Stored records
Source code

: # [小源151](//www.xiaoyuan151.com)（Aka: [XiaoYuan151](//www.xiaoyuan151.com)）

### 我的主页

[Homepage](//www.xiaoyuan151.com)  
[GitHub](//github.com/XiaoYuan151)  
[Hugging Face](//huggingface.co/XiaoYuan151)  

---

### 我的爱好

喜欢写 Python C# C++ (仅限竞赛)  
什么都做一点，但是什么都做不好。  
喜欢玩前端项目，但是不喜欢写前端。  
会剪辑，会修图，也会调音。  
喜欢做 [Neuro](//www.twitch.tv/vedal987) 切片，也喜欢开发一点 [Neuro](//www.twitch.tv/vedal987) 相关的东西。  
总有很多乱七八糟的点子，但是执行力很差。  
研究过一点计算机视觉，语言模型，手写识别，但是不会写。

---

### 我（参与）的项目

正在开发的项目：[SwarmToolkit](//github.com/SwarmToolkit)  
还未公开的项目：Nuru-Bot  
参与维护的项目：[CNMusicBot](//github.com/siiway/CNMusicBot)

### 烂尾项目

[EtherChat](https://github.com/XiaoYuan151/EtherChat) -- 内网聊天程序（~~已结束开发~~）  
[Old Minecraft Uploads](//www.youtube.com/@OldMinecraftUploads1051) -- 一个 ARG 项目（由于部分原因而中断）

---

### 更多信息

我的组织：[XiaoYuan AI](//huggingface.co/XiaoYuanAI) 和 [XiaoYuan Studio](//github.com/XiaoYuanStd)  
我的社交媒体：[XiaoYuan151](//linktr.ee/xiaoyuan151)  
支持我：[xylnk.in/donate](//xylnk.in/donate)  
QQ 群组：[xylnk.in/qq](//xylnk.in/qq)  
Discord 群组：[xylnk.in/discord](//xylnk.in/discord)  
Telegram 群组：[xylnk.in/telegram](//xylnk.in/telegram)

**Task to complete**
Copy out each line of the data exactly.

**Written answer**
Source code

: # [小源151](//www.xiaoyuan151.com)（Aka: [XiaoYuan151](//www.xiaoyuan151.com)）

### 我的主页

[Homepage](//www.xiaoyuan151.com)  
[GitHub](//github.com/XiaoYuan151)  
[Hugging Face](//huggingface.co/XiaoYuan151)  

---

### 我的爱好

喜欢写 Python C# C++ (仅限竞赛)  
什么都做一点，但是什么都做不好。  
喜欢玩前端项目，但是不喜欢写前端。  
会剪辑，会修图，也会调音。  
喜欢做 [Neuro](//www.twitch.tv/vedal987) 切片，也喜欢开发一点 [Neuro](//www.twitch.tv/vedal987) 相关的东西。  
总有很多乱七八糟的点子，但是执行力很差。  
研究过一点计算机视觉，语言模型，手写识别，但是不会写。

---

### 我（参与）的项目

正在开发的项目：[SwarmToolkit](//github.com/SwarmToolkit)  
还未公开的项目：Nuru-Bot  
参与维护的项目：[CNMusicBot](//github.com/siiway/CNMusicBot)

### 烂尾项目

[EtherChat](https://github.com/XiaoYuan151/EtherChat) -- 内网聊天程序（~~已结束开发~~）  
[Old Minecraft Uploads](//www.youtube.com/@OldMinecraftUploads1051) -- 一个 ARG 项目（由于部分原因而中断）

---

### 更多信息

我的组织：[XiaoYuan AI](//huggingface.co/XiaoYuanAI) 和 [XiaoYuan Studio](//github.com/XiaoYuanStd)  
我的社交媒体：[XiaoYuan151](//linktr.ee/xiaoyuan151)  
支持我：[xylnk.in/donate](//xylnk.in/donate)  
QQ 群组：[xylnk.in/qq](//xylnk.in/qq)  
Discord 群组：[xylnk.in/discord](//xylnk.in/discord)  
Telegram 群组：[xylnk.in/telegram](//xylnk.in/telegram)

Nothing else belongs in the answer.